Originally Posted by *vegiemom*
Maybe it's that being a vegetariAN is not just my "diet"... it's my belief system and my way of life and part of my moral make-up. Killing to live...hmmmmmmmmmmmmm doesn't work for me!

Good for you that being a vegetariAN works for you, both ethically and physically. It didn't work for me or my family, and I am a bit weary of hearing that people like me "didn't try hard enough" or aren't ethically "committed" enough despite extraordinary evidence to the contrary. I find it very ironic that when I came forth with my health problems on such a "compassionate" diet, that these people on the same diet were the ones bashing me the hardest (but thankfully not all!). Apparently fellow humans don't deserve the same compassion as animals.

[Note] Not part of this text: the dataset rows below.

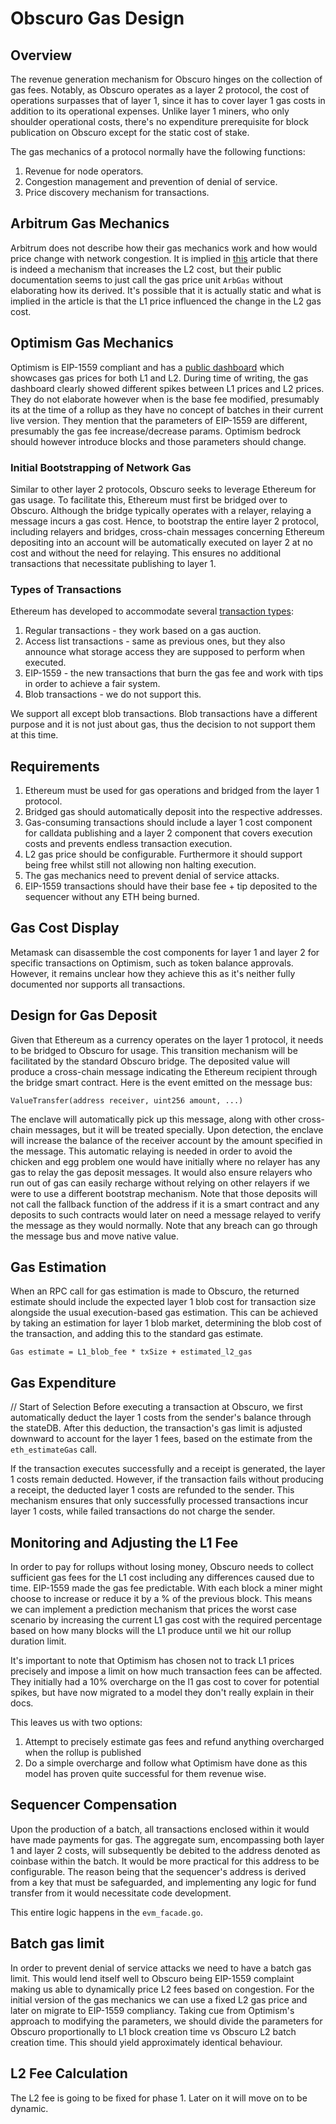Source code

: # Obscuro Gas Design

## Overview

The revenue generation mechanism for Obscuro hinges on the collection of gas fees. Notably, as Obscuro operates as a layer 2 protocol, the cost of operations surpasses that of layer 1, since it has to cover layer 1 gas costs in addition to its operational expenses. Unlike layer 1 miners, who only shoulder operational costs, there's no expenditure prerequisite for block publication on Obscuro except for the static cost of stake.

The gas mechanics of a protocol normally have the following functions:
1) Revenue for node operators.
2) Congestion management and prevention of denial of service.
3) Price discovery mechanism for transactions.

## Arbitrum Gas Mechanics

Arbitrum does not describe how their gas mechanics work and how would price change with network congestion. It is implied in [this](https://medium.com/offchainlabs/understanding-arbitrum-2-dimensional-fees-fd1d582596c9) article that there is indeed a mechanism that increases the L2 cost, but their public documentation seems to just call the gas price unit `ArbGas` without elaborating how its derived. It's possible that it is actually static and what is implied in the article is that the L1 price influenced the change in the L2 gas cost. 

## Optimism Gas Mechanics

Optimism is EIP-1559 compliant and has a [public dashboard](https://public-grafana.optimism.io/d/9hkhMxn7z/public-dashboard?orgId=1&refresh=5m) which showcases gas prices for both L1 and L2. During time of writing, the gas dashboard clearly showed different spikes between L1 prices and L2 prices. They do not elaborate however when is the base fee modified, presumably its at the time of a rollup as they have no concept of batches in their current live version. They mention that the parameters of EIP-1559 are different, presumably the gas fee increase/decrease params. Optimism bedrock should however introduce blocks and those parameters should change. 

### Initial Bootstrapping of Network Gas

Similar to other layer 2 protocols, Obscuro seeks to leverage Ethereum for gas usage. To facilitate this, Ethereum must first be bridged over to Obscuro. Although the bridge typically operates with a relayer, relaying a message incurs a gas cost. Hence, to bootstrap the entire layer 2 protocol, including relayers and bridges, cross-chain messages concerning Ethereum depositing into an account will be automatically executed on layer 2 at no cost and without the need for relaying. This ensures no additional transactions that necessitate publishing to layer 1.
    

### Types of Transactions

Ethereum has developed to accommodate several [transaction types](https://docs.infura.io/networks/ethereum/concepts/transaction-types):
1) Regular transactions - they work based on a gas auction.
2) Access list transactions - same as previous ones, but they also announce what storage access they are supposed to perform when executed.
3) EIP-1559 - the new transactions that burn the gas fee and work with tips in order to achieve a fair system.
4) Blob transactions - we do not support this. 

We support all except blob transactions. Blob transactions have a different purpose and it is not just about gas, thus the decision to not support them at this time.

## Requirements

1. Ethereum must be used for gas operations and bridged from the layer 1 protocol.
2. Bridged gas should automatically deposit into the respective addresses.
3. Gas-consuming transactions should include a layer 1 cost component for calldata publishing and a layer 2 component that covers execution costs and prevents endless transaction execution.
4. L2 gas price should be configurable. Furthermore it should support being free whilst still not allowing non halting execution.
5. The gas mechanics need to prevent denial of service attacks.
6. EIP-1559 transactions should have their base fee + tip deposited to the sequencer without any ETH being burned.

## Gas Cost Display

Metamask can disassemble the cost components for layer 1 and layer 2 for specific transactions on Optimism, such as token balance approvals. However, it remains unclear how they achieve this as it's neither fully documented nor supports all transactions.


## Design for Gas Deposit

Given that Ethereum as a currency operates on the layer 1 protocol, it needs to be bridged to Obscuro for usage. This transition mechanism will be facilitated by the standard Obscuro bridge. The deposited value will produce a cross-chain message indicating the Ethereum recipient through the bridge smart contract. Here is the event emitted on the message bus: 

```ValueTransfer(address receiver, uint256 amount, ...)```

The enclave will automatically pick up this message, along with other cross-chain messages, but it will be treated specially. Upon detection, the enclave will increase the balance of the receiver account by the amount specified in the message. This automatic relaying is needed in order to avoid the chicken and egg problem one would have initially where no relayer has any gas to relay the gas deposit messages. It would also ensure relayers who run out of gas can easily recharge without relying on other relayers if we were to use a different bootstrap mechanism. Note that those deposits will not call the fallback function of the address if it is a smart contract and any deposits to such contracts would later on need a message relayed to verify the message as they would normally. Note that any breach can go through the message bus and move native value.

## Gas Estimation

When an RPC call for gas estimation is made to Obscuro, the returned estimate should include the expected layer 1 blob cost for transaction size alongside the usual execution-based gas estimation. This can be achieved by taking an estimation for layer 1 blob market, determining the blob cost of the transaction, and adding this to the standard gas estimate.

`Gas estimate = L1_blob_fee * txSize + estimated_l2_gas`

## Gas Expenditure

 // Start of Selection
Before executing a transaction at Obscuro, we first automatically deduct the layer 1 costs from the sender's balance through the stateDB. After this deduction, the transaction's gas limit is adjusted downward to account for the layer 1 fees, based on the estimate from the `eth_estimateGas` call.

If the transaction executes successfully and a receipt is generated, the layer 1 costs remain deducted. However, if the transaction fails without producing a receipt, the deducted layer 1 costs are refunded to the sender. This mechanism ensures that only successfully processed transactions incur layer 1 costs, while failed transactions do not charge the sender.


## Monitoring and Adjusting the L1 Fee

In order to pay for rollups without losing money, Obscuro needs to collect sufficient gas fees for the L1 cost including any differences caused due to time. EIP-1559 made the gas fee predictable. With each block a miner might choose to increase or reduce it by a % of the previous block. This means we can implement a prediction mechanism that prices the worst case scenario by increasing the current L1 gas cost with the required percentage based on how many blocks will the L1 produce until we hit our rollup duration limit.

It's important to note that Optimism has chosen not to track L1 prices precisely and impose a limit on how much transaction fees can be affected. They initially had a 10% overcharge on the l1 gas cost to cover for potential spikes, but have now migrated to a model they don't really explain in their docs.

This leaves us with two options: 
1) Attempt to precisely estimate gas fees and refund anything overcharged when the rollup is published
2) Do a simple overcharge and follow what Optimism have done as this model has proven quite successful for them revenue wise.


## Sequencer Compensation

Upon the production of a batch, all transactions enclosed within it would have made payments for gas. The aggregate sum, encompassing both layer 1 and layer 2 costs, will subsequently be debited to the address denoted as coinbase within the batch. It would be more practical for this address to be configurable. The reason being that the sequencer's address is derived from a key that must be safeguarded, and implementing any logic for fund transfer from it would necessitate code development.

This entire logic happens in the `evm_facade.go`.

## Batch gas limit

In order to prevent denial of service attacks we need to have a batch gas limit. This would lend itself well to Obscuro being EIP-1559 complaint making us able to dynamically price L2 fees based on congestion. For the initial version of the gas mechanics we can use a fixed L2 gas price and later on migrate to EIP-1559 compliancy. Taking cue from Optimism's approach to modifying the parameters, we should divide the parameters for Obscuro proportionally to L1 block creation time vs Obscuro L2 batch creation time. This should yield approximately identical behaviour.

## L2 Fee Calculation

The L2 fee is going to be fixed for phase 1. Later on it will move on to be dynamic.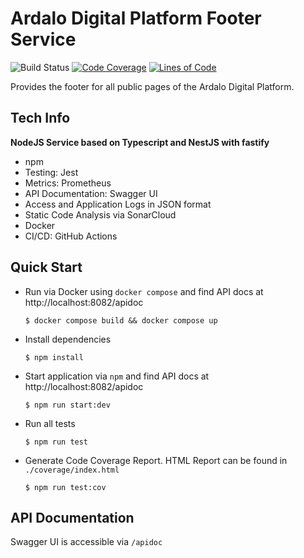 # Ardalo Digital Platform Footer Service
![Build Status](https://github.com/ardalo/footer-service/workflows/Build/badge.svg)
[![Code Coverage](https://sonarcloud.io/api/project_badges/measure?project=ardalo_footer-service&metric=coverage)](https://sonarcloud.io/dashboard?id=ardalo_footer-service)
[![Lines of Code](https://sonarcloud.io/api/project_badges/measure?project=ardalo_footer-service&metric=ncloc)](https://sonarcloud.io/dashboard?id=ardalo_footer-service)

Provides the footer for all public pages of the Ardalo Digital Platform.

## Tech Info
__NodeJS Service based on Typescript and NestJS with fastify__
* npm
* Testing: Jest
* Metrics: Prometheus
* API Documentation: Swagger UI
* Access and Application Logs in JSON format
* Static Code Analysis via SonarCloud
* Docker
* CI/CD: GitHub Actions

## Quick Start
* Run via Docker using `docker compose` and find API docs at http://localhost:8082/apidoc
  ```console
  $ docker compose build && docker compose up
  ```
* Install dependencies
  ```console
  $ npm install
  ```
* Start application via `npm` and find API docs at http://localhost:8082/apidoc
  ```console
  $ npm run start:dev
  ```
* Run all tests
  ```console
  $ npm run test
  ```
* Generate Code Coverage Report. HTML Report can be found in `./coverage/index.html`
  ```console
  $ npm run test:cov
  ```

## API Documentation
Swagger UI is accessible via `/apidoc`
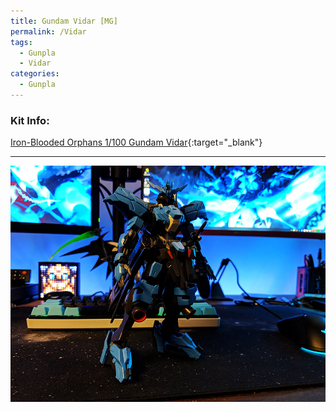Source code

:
 ```yaml
---
title: Gundam Vidar [MG]
permalink: /Vidar
tags:
  - Gunpla
  - Vidar
categories:
  - Gunpla
---
```


### Kit Info:
[Iron-Blooded Orphans 1/100 Gundam Vidar](http://dalong.net/reviews/ib/fm02/fm02_p.htm){:target="_blank"}

---

![](/gunpla/Vidar_1.png)



<script src="https://unpkg.com/vanilla-back-to-top@7.2.1/dist/vanilla-back-to-top.min.js"></script>
<script>addBackToTop({
  diameter: 56,
  backgroundColor: 'rgb(255, 255, 255)',
  textColor: '#000'
})</script>
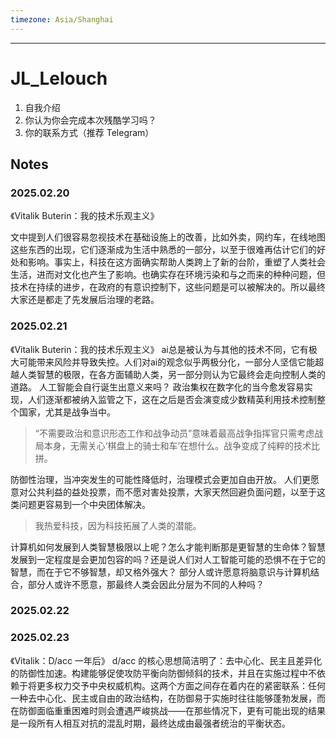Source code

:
 ```yaml
---
timezone: Asia/Shanghai
---
```



---

# JL_Lelouch

1. 自我介绍
2. 你认为你会完成本次残酷学习吗？
3. 你的联系方式（推荐 Telegram）

## Notes

<!-- Content_START -->

### 2025.02.20
《Vitalik Buterin：我的技术乐观主义》

文中提到人们很容易忽视技术在基础设施上的改善，比如外卖，网约车，在线地图这些东西的出现，它们逐渐成为生活中熟悉的一部分，以至于很难再估计它们的好处和影响。事实上，科技在这方面确实帮助人类跨上了新的台阶，重塑了人类社会生活，进而对文化也产生了影响。也确实存在环境污染和与之而来的种种问题，但技术在持续的进步，在政府的有意识控制下，这些问题是可以被解决的。所以最终大家还是都走了先发展后治理的老路。

### 2025.02.21
《Vitalik Buterin：我的技术乐观主义》
ai总是被认为与其他的技术不同，它有极大可能带来风险并导致失控。人们对ai的观念似乎两极分化，一部分人坚信它能超越人类智慧的极限，在各方面辅助人类，另一部分则认为它最终会走向控制人类的道路。
人工智能会自行诞生出意义来吗？
政治集权在数字化的当今愈发容易实现，人们逐渐都被纳入监管之下，这在之后是否会演变成少数精英利用技术控制整个国家，尤其是战争当中。
> “不需要政治和意识形态工作和战争动员”意味着最高战争指挥官只需考虑战局本身，无需关心‘棋盘上的骑士和车’在想什么。战争变成了纯粹的技术比拼。

防御性治理，当冲突发生的可能性降低时，治理模式会更加自由开放。
人们更愿意对公共利益的益处投票，而不愿对害处投票，大家天然回避负面问题，以至于这类问题更容易到一个中央团体解决。
> 我热爱科技，因为科技拓展了人类的潜能。

计算机如何发展到人类智慧极限以上呢？怎么才能判断那是更智慧的生命体？智慧发展到一定程度是会更加包容的吗？还是说人们对人工智能可能的恐惧不在于它的智慧，而在于它不够智慧，却又格外强大？
部分人或许愿意将脑意识与计算机结合，部分人或许不愿意，那最终人类会因此分层为不同的人种吗？


### 2025.02.22
### 2025.02.23
《Vitalik：D/acc 一年后》
d/acc 的核心思想简洁明了：去中心化、民主且差异化的防御性加速。构建能够促使攻防平衡向防御倾斜的技术，并且在实施过程中不依赖于将更多权力交予中央权威机构。这两个方面之间存在着内在的紧密联系：任何一种去中心化、民主或自由的政治结构，在防御易于实施时往往能够蓬勃发展，而在防御面临重重困难时则会遭遇严峻挑战——在那些情况下，更有可能出现的结果是一段所有人相互对抗的混乱时期，最终达成由最强者统治的平衡状态。

<!-- Content_END -->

Vegiemom, I have singled you out because repeatedly, you continue to bash others who are questioning their veg*n diets because they are suffering health problems. Have you had your b12 and other nutrient levels checked lately? I am totally being serious. You have posted previously about your depression and feelings of being overwhelmed, and that coupled with your angry posts towards the veg*ns thinking of adding animal products has caused me to be concerned about your health.

For me, lacto-ovo vegetarianism would not work for me ethically because I feel that eggs and milk are in some ways worse than meat (because not all meat is factory farmed), and even if I were able to get past my philosophical reasonings on this, I would never use it as grounds to feel morally superior to other humans. If I wanted to be bashed about my beliefs, then I'd go hang out at Babycenter, not MDC.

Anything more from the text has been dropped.